• **Problem to work on**
Everything in the listing should be restated word for word.

• **Data for this task**
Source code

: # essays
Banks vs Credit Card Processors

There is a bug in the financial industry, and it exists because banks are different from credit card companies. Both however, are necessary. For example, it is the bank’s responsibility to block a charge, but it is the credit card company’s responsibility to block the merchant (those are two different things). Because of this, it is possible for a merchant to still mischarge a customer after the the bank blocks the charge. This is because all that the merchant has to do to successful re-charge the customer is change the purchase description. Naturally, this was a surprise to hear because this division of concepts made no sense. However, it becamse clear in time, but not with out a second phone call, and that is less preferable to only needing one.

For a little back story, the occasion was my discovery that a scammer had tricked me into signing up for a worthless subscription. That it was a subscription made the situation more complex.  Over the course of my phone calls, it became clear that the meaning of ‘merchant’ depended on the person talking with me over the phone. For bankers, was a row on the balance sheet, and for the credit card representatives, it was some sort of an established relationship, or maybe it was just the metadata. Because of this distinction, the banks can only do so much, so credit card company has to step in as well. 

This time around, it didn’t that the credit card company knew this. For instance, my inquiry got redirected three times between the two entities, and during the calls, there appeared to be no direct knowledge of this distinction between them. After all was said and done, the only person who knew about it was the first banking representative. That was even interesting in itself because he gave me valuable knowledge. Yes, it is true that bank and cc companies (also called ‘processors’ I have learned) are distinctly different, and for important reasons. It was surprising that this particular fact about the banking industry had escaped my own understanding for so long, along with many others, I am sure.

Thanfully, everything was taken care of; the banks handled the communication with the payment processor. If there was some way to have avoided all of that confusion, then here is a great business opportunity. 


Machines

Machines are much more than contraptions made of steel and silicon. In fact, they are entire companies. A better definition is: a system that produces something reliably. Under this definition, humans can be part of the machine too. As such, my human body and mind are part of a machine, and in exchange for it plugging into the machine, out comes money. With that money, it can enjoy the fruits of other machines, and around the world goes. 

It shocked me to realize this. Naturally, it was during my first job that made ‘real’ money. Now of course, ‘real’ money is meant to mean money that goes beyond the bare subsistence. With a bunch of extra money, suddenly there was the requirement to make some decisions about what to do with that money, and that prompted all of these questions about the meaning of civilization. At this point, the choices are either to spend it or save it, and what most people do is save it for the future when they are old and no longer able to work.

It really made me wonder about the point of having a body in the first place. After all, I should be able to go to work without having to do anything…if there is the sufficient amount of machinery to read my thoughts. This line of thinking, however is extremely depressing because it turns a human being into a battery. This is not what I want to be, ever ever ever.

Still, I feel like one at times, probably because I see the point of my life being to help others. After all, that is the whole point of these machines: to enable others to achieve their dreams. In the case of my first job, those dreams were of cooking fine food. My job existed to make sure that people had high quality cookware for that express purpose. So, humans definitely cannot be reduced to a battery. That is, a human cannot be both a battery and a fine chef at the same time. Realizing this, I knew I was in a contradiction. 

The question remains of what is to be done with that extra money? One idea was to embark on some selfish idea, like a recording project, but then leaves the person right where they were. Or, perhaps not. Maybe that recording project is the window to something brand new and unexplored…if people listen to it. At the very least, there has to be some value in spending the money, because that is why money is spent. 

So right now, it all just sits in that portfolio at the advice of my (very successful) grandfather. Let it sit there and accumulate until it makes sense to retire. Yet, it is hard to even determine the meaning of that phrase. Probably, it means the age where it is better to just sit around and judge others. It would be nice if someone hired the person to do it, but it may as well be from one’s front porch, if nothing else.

• **Solution**
Source code

: # essays
Banks vs Credit Card Processors

There is a bug in the financial industry, and it exists because banks are different from credit card companies. Both however, are necessary. For example, it is the bank’s responsibility to block a charge, but it is the credit card company’s responsibility to block the merchant (those are two different things). Because of this, it is possible for a merchant to still mischarge a customer after the the bank blocks the charge. This is because all that the merchant has to do to successful re-charge the customer is change the purchase description. Naturally, this was a surprise to hear because this division of concepts made no sense. However, it becamse clear in time, but not with out a second phone call, and that is less preferable to only needing one.

For a little back story, the occasion was my discovery that a scammer had tricked me into signing up for a worthless subscription. That it was a subscription made the situation more complex.  Over the course of my phone calls, it became clear that the meaning of ‘merchant’ depended on the person talking with me over the phone. For bankers, was a row on the balance sheet, and for the credit card representatives, it was some sort of an established relationship, or maybe it was just the metadata. Because of this distinction, the banks can only do so much, so credit card company has to step in as well. 

This time around, it didn’t that the credit card company knew this. For instance, my inquiry got redirected three times between the two entities, and during the calls, there appeared to be no direct knowledge of this distinction between them. After all was said and done, the only person who knew about it was the first banking representative. That was even interesting in itself because he gave me valuable knowledge. Yes, it is true that bank and cc companies (also called ‘processors’ I have learned) are distinctly different, and for important reasons. It was surprising that this particular fact about the banking industry had escaped my own understanding for so long, along with many others, I am sure.

Thanfully, everything was taken care of; the banks handled the communication with the payment processor. If there was some way to have avoided all of that confusion, then here is a great business opportunity. 


Machines

Machines are much more than contraptions made of steel and silicon. In fact, they are entire companies. A better definition is: a system that produces something reliably. Under this definition, humans can be part of the machine too. As such, my human body and mind are part of a machine, and in exchange for it plugging into the machine, out comes money. With that money, it can enjoy the fruits of other machines, and around the world goes. 

It shocked me to realize this. Naturally, it was during my first job that made ‘real’ money. Now of course, ‘real’ money is meant to mean money that goes beyond the bare subsistence. With a bunch of extra money, suddenly there was the requirement to make some decisions about what to do with that money, and that prompted all of these questions about the meaning of civilization. At this point, the choices are either to spend it or save it, and what most people do is save it for the future when they are old and no longer able to work.

It really made me wonder about the point of having a body in the first place. After all, I should be able to go to work without having to do anything…if there is the sufficient amount of machinery to read my thoughts. This line of thinking, however is extremely depressing because it turns a human being into a battery. This is not what I want to be, ever ever ever.

Still, I feel like one at times, probably because I see the point of my life being to help others. After all, that is the whole point of these machines: to enable others to achieve their dreams. In the case of my first job, those dreams were of cooking fine food. My job existed to make sure that people had high quality cookware for that express purpose. So, humans definitely cannot be reduced to a battery. That is, a human cannot be both a battery and a fine chef at the same time. Realizing this, I knew I was in a contradiction. 

The question remains of what is to be done with that extra money? One idea was to embark on some selfish idea, like a recording project, but then leaves the person right where they were. Or, perhaps not. Maybe that recording project is the window to something brand new and unexplored…if people listen to it. At the very least, there has to be some value in spending the money, because that is why money is spent. 

So right now, it all just sits in that portfolio at the advice of my (very successful) grandfather. Let it sit there and accumulate until it makes sense to retire. Yet, it is hard to even determine the meaning of that phrase. Probably, it means the age where it is better to just sit around and judge others. It would be nice if someone hired the person to do it, but it may as well be from one’s front porch, if nothing else.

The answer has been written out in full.